Thousands of new words have been added to the new Scrabble dictionary and their inclusion has predictably caused consternation among many fans.
The arrival of LOLZ, DENCH, WUZ and SHIZZLE to name but four has drawn howls of protest from some – which, to my mind, is simultaneously inevitable and baffling.
The inevitability speaks to an innate fear of change that many people consistently struggle to cope with.
We get used to get things and sit in our proverbial comfort zone – and when this is disrupted it takes us different lengths of time to adjust.
Unfortunately many of us don’t adjust quickly enough to avoid being painted as a stick-in-the-mud reactionary by gleeful headline writers.
Back to the books
My confusion surrounds the general nature of legitimate Scrabble words anyway.

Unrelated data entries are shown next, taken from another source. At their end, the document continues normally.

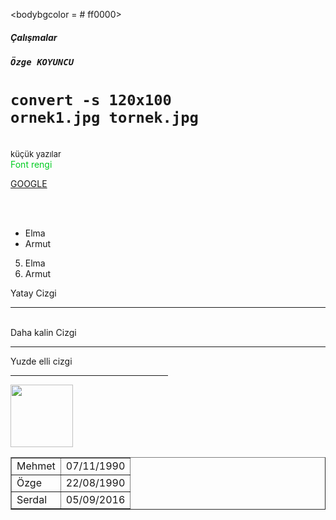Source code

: <html> <head>
<title>Özge KOYUNCU Web Sayfasi</title>
</head>

<bodybgcolor = # ff0000> 

<table border=1>
<tr><td>Mehmet</td><td>07/11/1990</td></tr>
<tr><td>Özge</td><td>22/08/1990</td></tr>
<tr><td>Serdal</td><td>05/09/2016</td></tr>

<h5>Çalışmalar</h5>

<tt><b><i>Özge KOYUNCU</i></b></tt>
<br>
<code>
# convert -s 120x100 ornek1.jpg tornek.jpg 
</code> 
<br>
<font  size=-1>küçük yazılar</font>
<br>
<font  color=#00cc21>Font rengi</font>
<br>

<a  href="http://www.google.com.tr">GOOGLE</a> 

<p></p> 
<br>
<br>

<ul>  
<li>Elma</li>
<li>Armut</li>
</ul>


<ol  start=5>  
<li>Elma</li>
<li>Armut</li>

</ol> 

Yatay Cizgi
<hr> 
<br>
Daha kalin Cizgi
<hr  size=5>
Yuzde elli cizgi
<hr  width=50%>

<img  src="https://www.inonu.edu.tr/Assets/img/adayogrenci.png" width=100>


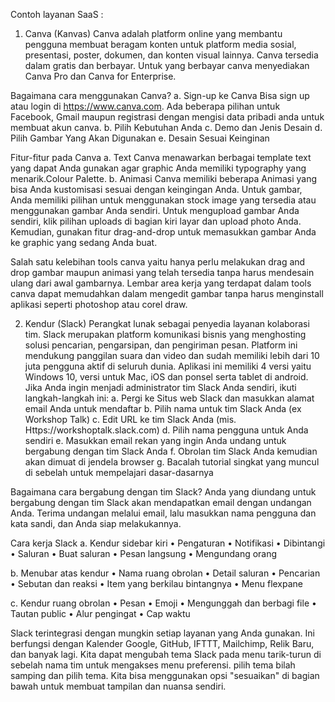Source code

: Contoh layanan SaaS :
1.	Canva (Kanvas)
Canva adalah platform online yang membantu pengguna membuat beragam konten untuk platform media sosial, presentasi, poster, dokumen, dan konten visual lainnya. Canva tersedia dalam gratis dan berbayar. Untuk yang berbayar canva menyediakan Canva Pro dan Canva for Enterprise.

Bagaimana cara menggunakan Canva?
a.	Sign-up ke Canva
Bisa sign up atau login  di https://www.canva.com. Ada beberapa pilihan untuk  Facebook, Gmail maupun registrasi dengan mengisi data pribadi anda untuk membuat akun canva.
b.	Pilih Kebutuhan Anda
c.	Demo dan Jenis Desain
d.	Pilih Gambar Yang Akan Digunakan
e.	Desain Sesuai Keinginan

Fitur-fitur pada Canva
a.	Text
Canva menawarkan berbagai template text yang dapat Anda gunakan agar graphic Anda memiliki typography yang menarik.Colour Palette. 
b.	Animasi
Canva memiliki beberapa Animasi yang bisa Anda kustomisasi sesuai dengan keingingan Anda. Untuk gambar, Anda memiliki pilihan untuk menggunakan stock image yang tersedia atau menggunakan gambar Anda sendiri. Untuk mengupload gambar Anda sendiri, klik pilihan uploads di bagian kiri layar dan upload photo Anda. Kemudian, gunakan fitur drag-and-drop untuk memasukkan gambar Anda ke graphic yang sedang Anda buat.

Salah satu kelebihan tools canva yaitu hanya perlu melakukan drag and drop gambar maupun animasi yang telah tersedia tanpa harus mendesain ulang dari awal gambarnya. Lembar area kerja yang terdapat dalam tools canva dapat memudahkan dalam mengedit gambar tanpa harus menginstall aplikasi seperti photoshop atau corel draw.

2.	Kendur (Slack)
Perangkat lunak sebagai penyedia layanan kolaborasi tim. Slack merupakan platform komunikasi bisnis yang menghosting solusi pencarian, pengarsipan, dan pengiriman pesan. Platform ini mendukung panggilan suara dan video dan sudah memiliki lebih dari 10 juta pengguna aktif di seluruh dunia. Aplikasi ini memiliki 4 versi yaitu Windows 10, versi untuk Mac, iOS dan ponsel serta tablet di android. 
Jika Anda ingin menjadi administrator tim Slack Anda sendiri, ikuti langkah-langkah ini:
a.	Pergi ke Situs web Slack dan masukkan alamat email Anda untuk mendaftar
b.	Pilih nama untuk tim Slack Anda (ex Workshop Talk)
c.	Edit URL ke tim Slack Anda (mis. Https://workshoptalk.slack.com)
d.	Pilih nama pengguna untuk Anda sendiri
e.	Masukkan email rekan yang ingin Anda undang untuk bergabung dengan tim Slack Anda
f.	Obrolan tim Slack Anda kemudian akan dimuat di jendela browser
g.	Bacalah tutorial singkat yang muncul di sebelah untuk mempelajari dasar-dasarnya

Bagaimana cara bergabung dengan tim Slack?
Anda yang diundang untuk bergabung dengan tim Slack akan mendapatkan email dengan undangan Anda. Terima undangan melalui email, lalu masukkan nama pengguna dan kata sandi, dan Anda siap melakukannya.

Cara kerja Slack
a.	Kendur sidebar kiri
•	Pengaturan
•	Notifikasi
•	Dibintangi
•	Saluran
•	Buat saluran
•	Pesan langsung
•	Mengundang orang

b.	Menubar atas kendur
•	Nama ruang obrolan
•	Detail saluran
•	Pencarian
•	Sebutan dan reaksi
•	Item yang berkilau bintangnya
•	Menu flexpane

c.	Kendur ruang obrolan
•	Pesan
•	Emoji
•	Mengunggah dan berbagi file
•	Tautan public
•	Alur pengingat
•	Cap waktu

Slack terintegrasi dengan mungkin setiap layanan yang Anda gunakan. Ini berfungsi dengan Kalender Google, GitHub, IFTTT, Mailchimp, Relik Baru, dan banyak lagi.
Kita dapat mengubah tema Slack pada menu tarik-turun di sebelah nama tim untuk mengakses menu preferensi. pilih tema bilah samping dan pilih tema. Kita bisa menggunakan opsi "sesuaikan" di bagian bawah untuk membuat tampilan dan nuansa sendiri. 
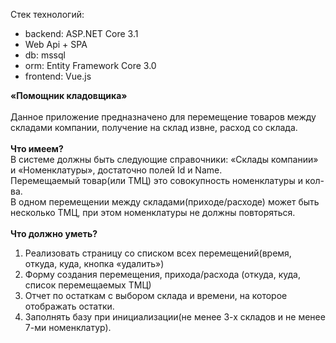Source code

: Стек технологий:
- backend: ASP.NET Core 3.1
- Web Api + SPA
- db: mssql
- orm: Entity Framework Core 3.0
- frontend: Vue.js

<b>«Помощник кладовщика»</b><br><br>
Данное приложение предназначено для перемещение товаров между складами компании, получение на склад извне, расход со склада. <br><br>
<b>Что имеем?</b><br>
В системе должны быть следующие справочники: «Склады компании» и «Номенклатуры», достаточно полей Id и Name. <br>
Перемещаемый товар(или ТМЦ) это совокупность номенклатуры и кол-ва. <br>
В одном перемещении между складами(приходе/расходе) может быть несколько ТМЦ, при этом номенклатуры не должны повторяться.<br><br>
<b>Что должно уметь?</b><br>
1)	Реализовать страницу со списком всех перемещений(время, откуда, куда, кнопка «удалить»)
2)	Форму создания перемещения, прихода/расхода (откуда, куда, список перемещаемых ТМЦ) 
3)	Отчет по остаткам с выбором склада и времени, на которое отображать остатки.
4)	Заполнять базу при инициализации(не менее 3-х складов и не менее 7-ми номенклатур).
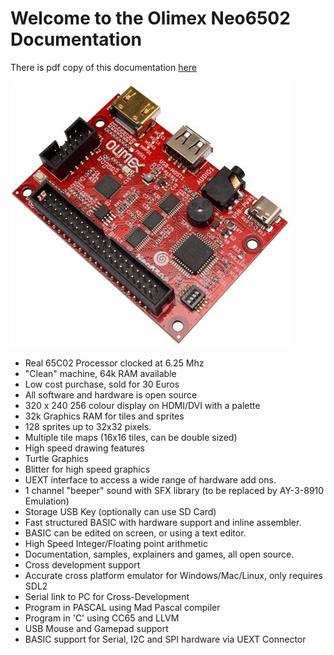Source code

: # Welcome to the Olimex Neo6502 Documentation

There is pdf copy of this documentation [here](https://neo6502.com/pdf/document.pdf)

![](welcome/assets/Neo6502-a.jpg)

- Real 65C02 Processor clocked at 6.25 Mhz
- "Clean" machine, 64k RAM available
- Low cost purchase, sold for 30 Euros
- All software and hardware is open source
- 320 x 240 256 colour display on HDMI/DVI with a palette
- 32k Graphics RAM for tiles and sprites
- 128 sprites up to 32x32 pixels.
- Multiple tile maps (16x16 tiles, can be double sized)
- High speed drawing features
- Turtle Graphics
- Blitter for high speed graphics
- UEXT interface to access a wide range of hardware add ons.
- 1 channel "beeper" sound with SFX library (to be replaced by AY-3-8910 Emulation)
- Storage USB Key (optionally can use SD Card)
- Fast structured BASIC with hardware support and inline assembler.
- BASIC can be edited on screen, or using a text editor.
- High Speed Integer/Floating point arithmetic
- Documentation, samples, explainers and games, all open source.
- Cross development support
- Accurate cross platform emulator for Windows/Mac/Linux, only requires SDL2
- Serial link to PC for Cross-Development
- Program in PASCAL using Mad Pascal compiler
- Program in 'C' using CC65 and LLVM
- USB Mouse and Gamepad support
- BASIC support for Serial, I2C and SPI hardware via UEXT Connector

I find it tough to understand why players of a game who routinely use words like ZORI (a Japanese straw sandal in case you’re wondering) or PYX (a small receptacle used in the Catholic church) are annoyed by THANX or CAZH – neither of which are any less weird and nowhere near as obscure.
Many of the two- and three-letter words that competitive Scrabblers use are so arcane that they may as well be modern slang.
Indeed, the reason they’re annoyed isn’t the legitimacy of these words, rather that they have to go back to the books and remember whether GRRR has two or three letter Rs in it.